まずは学問から、と告げれば、ボクより背の高いシンクは不満そうに唇を尖らせた。

シンクがこの地にやって来て一週間。たどたどしいものの言語は覚えたようで、拙いながらも基本となる言葉の読み書きが出来るようになったシンク。まだ幼い故にアルベルトが傍にいるらしく、ボクたちはこうしてシンクに見つけられ話しかけられた時、またはメーラによる知識やマナーの教育時以外は基本的には接触しない。あまり過度に接しても悪いかなと思っての行動だ。

「イーズ様はどうしたの? アルベルトは?」

「僕ならここです」

「うわ!? びっくりした……」

ぬっとシンクの足下に広がる影から出てきた子供の頭。どこか師匠に似たその子供は、よいせ、と影から出てくると「イーズ様はただいま外交中です」と朗らかに告げる。

「外交……大変だな……」

「ミトス様も直に赴かれるようになるのでは? 外交も立派な管理者の務めだと聞き及んでいますが……」

「まあ、そうだよね……いや、てかミトスでいいって」

さっと告げれば、シンクが「主様!!!」と駆けていった。え、と振り返れば、丁度階段を降りてきたらしい、リレイヌの姿がそこにある。

「おっと、シンク。元気だね」

「はい! 主様はお元気ですか?」

「お元気お元気」

からりと笑い、彼女はポスポスとシンクを撫でた。「ちょっと客人が来るから騒がしくなるよ」と告げた彼女に歩み寄れば、「ミトス、補佐お願いできるかい?」と告げられる。

「え、補佐って……」

「何、堂々と立っていればそれでいい。オルラッドは今ラディルと買出し中だし、アルベルトは立場がない。今回来る客人はなまじ位のある者だからね。立場がいる。と考えると、適任は君だろう?」

「いやまあ、言われたからにはやるけど……」

でもボクなんかでいいのか?、と思考していると、客人が来たようだ。シンクに「アルベルトといい子にしてるんだよ?」と告げたリレイヌは、ボクを引き連れ外へ。そこにいた人物を見て、ボクは驚きに目を見開く。

「……シンク?」

同じ顔の、同じ背丈の人間がそこにいた。薄緑の衣服に身を包む彼は、冷たい眼差しでこちらを見ると、視線をリレイヌの方へ。柔らかく笑い、「久しぶりだね、リレイヌ」と彼女に近づく。
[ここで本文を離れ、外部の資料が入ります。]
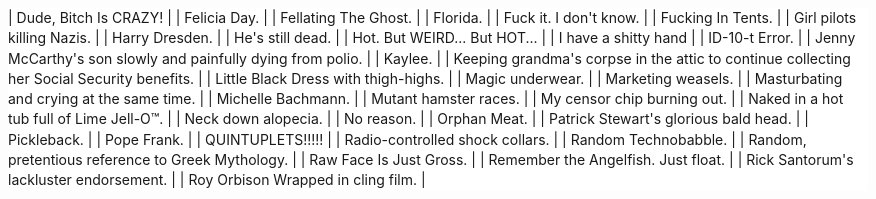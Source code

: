 | Dude, Bitch Is CRAZY! |
| Felicia Day. |
| Fellating The Ghost. |
| Florida. |
| Fuck it. I don't know. |
| Fucking In Tents. |
| Girl pilots killing Nazis. |
| Harry Dresden. |
| He's still dead. |
| Hot. But WEIRD... But HOT... |
| I have a shitty hand |
| ID-10-t Error. |
| Jenny McCarthy's son slowly and painfully dying from polio. |
| Kaylee. |
| Keeping grandma's corpse in the attic to continue collecting her Social Security benefits. |
| Little Black Dress with thigh-highs. |
| Magic underwear. |
| Marketing weasels. |
| Masturbating and crying at the same time. |
| Michelle Bachmann. |
| Mutant hamster races. |
| My censor chip burning out. |
| Naked in a hot tub full of Lime Jell-O™. |
| Neck down alopecia. |
| No reason. |
| Orphan Meat. |
| Patrick Stewart's glorious bald head. |
| Pickleback. |
| Pope Frank. |
| QUINTUPLETS!!!!! |
| Radio-controlled shock collars. |
| Random Technobabble. |
| Random, pretentious reference to Greek Mythology. |
| Raw Face Is Just Gross. |
| Remember the Angelfish. Just float. |
| Rick Santorum's lackluster endorsement. |
| Roy Orbison Wrapped in cling film. |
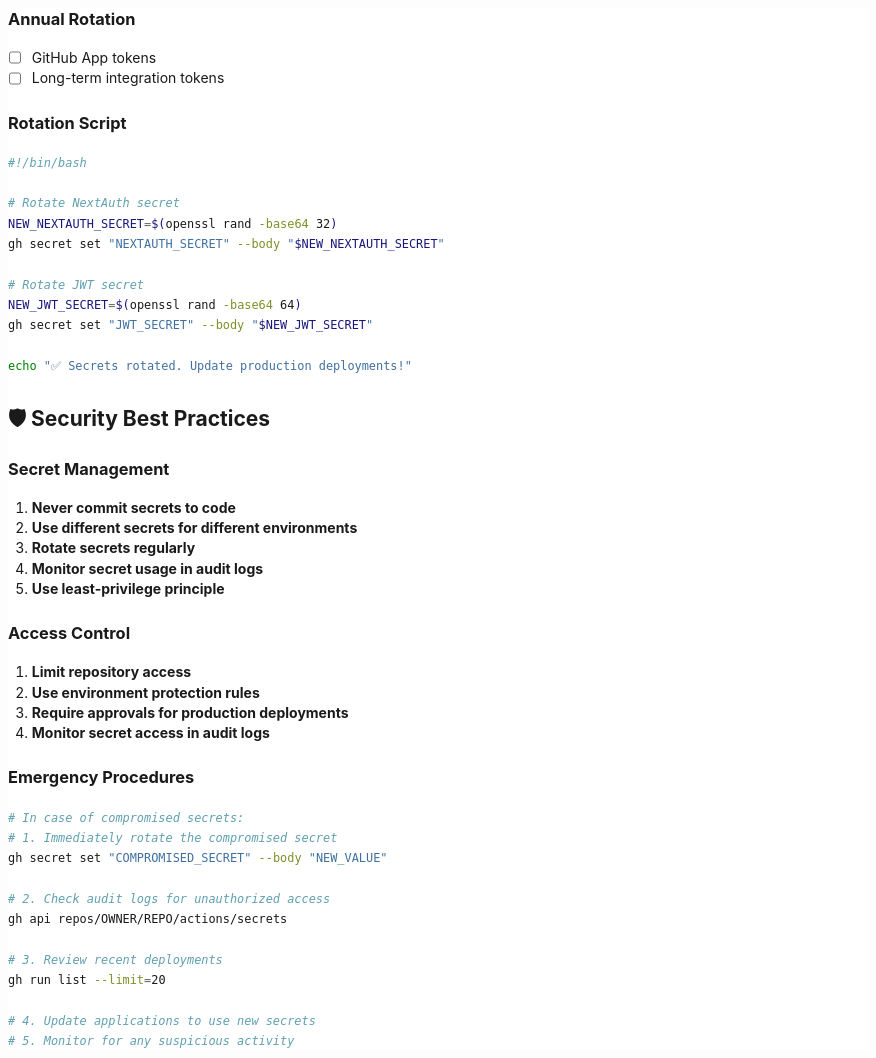### Annual Rotation
- [ ] GitHub App tokens
- [ ] Long-term integration tokens

### Rotation Script
```bash
#!/bin/bash

# Rotate NextAuth secret
NEW_NEXTAUTH_SECRET=$(openssl rand -base64 32)
gh secret set "NEXTAUTH_SECRET" --body "$NEW_NEXTAUTH_SECRET"

# Rotate JWT secret
NEW_JWT_SECRET=$(openssl rand -base64 64)
gh secret set "JWT_SECRET" --body "$NEW_JWT_SECRET"

echo "✅ Secrets rotated. Update production deployments!"
```

## 🛡️ Security Best Practices

### Secret Management
1. **Never commit secrets to code**
2. **Use different secrets for different environments**
3. **Rotate secrets regularly**
4. **Monitor secret usage in audit logs**
5. **Use least-privilege principle**

### Access Control
1. **Limit repository access**
2. **Use environment protection rules**
3. **Require approvals for production deployments**
4. **Monitor secret access in audit logs**

### Emergency Procedures
```bash
# In case of compromised secrets:
# 1. Immediately rotate the compromised secret
gh secret set "COMPROMISED_SECRET" --body "NEW_VALUE"

# 2. Check audit logs for unauthorized access
gh api repos/OWNER/REPO/actions/secrets

# 3. Review recent deployments
gh run list --limit=20

# 4. Update applications to use new secrets
# 5. Monitor for any suspicious activity
```

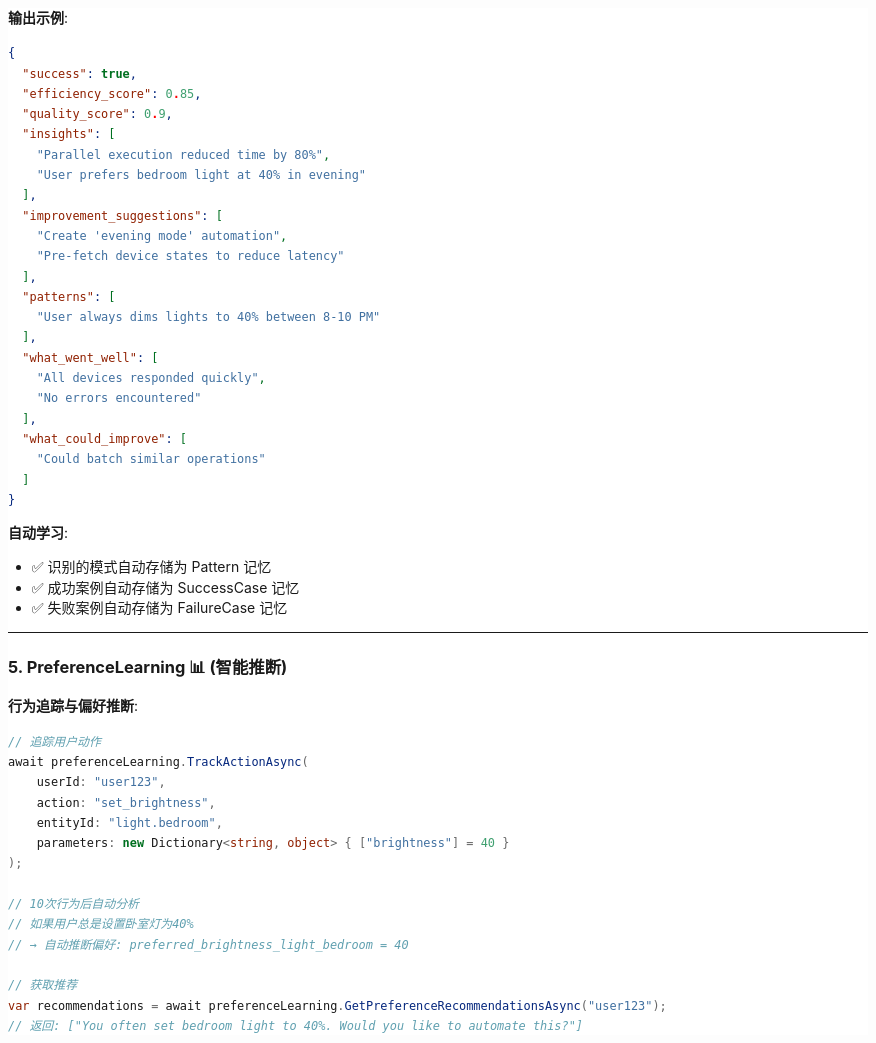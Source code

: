 **输出示例**:
```json
{
  "success": true,
  "efficiency_score": 0.85,
  "quality_score": 0.9,
  "insights": [
    "Parallel execution reduced time by 80%",
    "User prefers bedroom light at 40% in evening"
  ],
  "improvement_suggestions": [
    "Create 'evening mode' automation",
    "Pre-fetch device states to reduce latency"
  ],
  "patterns": [
    "User always dims lights to 40% between 8-10 PM"
  ],
  "what_went_well": [
    "All devices responded quickly",
    "No errors encountered"
  ],
  "what_could_improve": [
    "Could batch similar operations"
  ]
}
```

**自动学习**:
- ✅ 识别的模式自动存储为 Pattern 记忆
- ✅ 成功案例自动存储为 SuccessCase 记忆
- ✅ 失败案例自动存储为 FailureCase 记忆

---

### 5. PreferenceLearning 📊 (智能推断)

**行为追踪与偏好推断**:

```csharp
// 追踪用户动作
await preferenceLearning.TrackActionAsync(
    userId: "user123",
    action: "set_brightness",
    entityId: "light.bedroom",
    parameters: new Dictionary<string, object> { ["brightness"] = 40 }
);

// 10次行为后自动分析
// 如果用户总是设置卧室灯为40%
// → 自动推断偏好: preferred_brightness_light_bedroom = 40

// 获取推荐
var recommendations = await preferenceLearning.GetPreferenceRecommendationsAsync("user123");
// 返回: ["You often set bedroom light to 40%. Would you like to automate this?"]
```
「最近連絡してくれないから寂しかったじゃないか。まさか僕のことを忘れたんじゃないだろうかと、不安に苛まれていたところだよ」

「まさか。君ほど強烈な人間を忘れられるほど、私の頭はポンコツじゃないよ」

「それは良かった。ところで、コイツは? イーズの姿もないようだけど……」

「彼は今別件で忙しくてね。彼の変わりはこの子が務める。ミトス、挨拶を」

ハッとして、「ミトス・ユグドラシルです」と名を名乗った。少年は訝しげにこちらを見ていたかと思えば、姿勢を正し、片手を前へ。「導師イオン。よろしく」と名を名乗る。

「よ、よろしく……」

差し出された手を握り、リレイヌを見れば困ったように微笑まれた。

「とりあえず、立ち話もなんだ。応接間に行こう。イオン、体調が悪くなったらすぐに言いなさい」

「大丈夫だよ。君は心配性だね」

ふふ、と微笑む少年、イオン。嬉しそうに彼女の後ろを着いていく彼をぼんやり見つめていれば、「ミトス」と呼ばれて慌てて2人を追いかける。
そうだった。補佐なんだ、今は。
しっかりしろと言い聞かせ、彼女たちと共に応接間へ。備え付けのキッチンに踏み込み、イーズ様に教わった手順で、不慣れながらも紅茶を入れてそれを出した。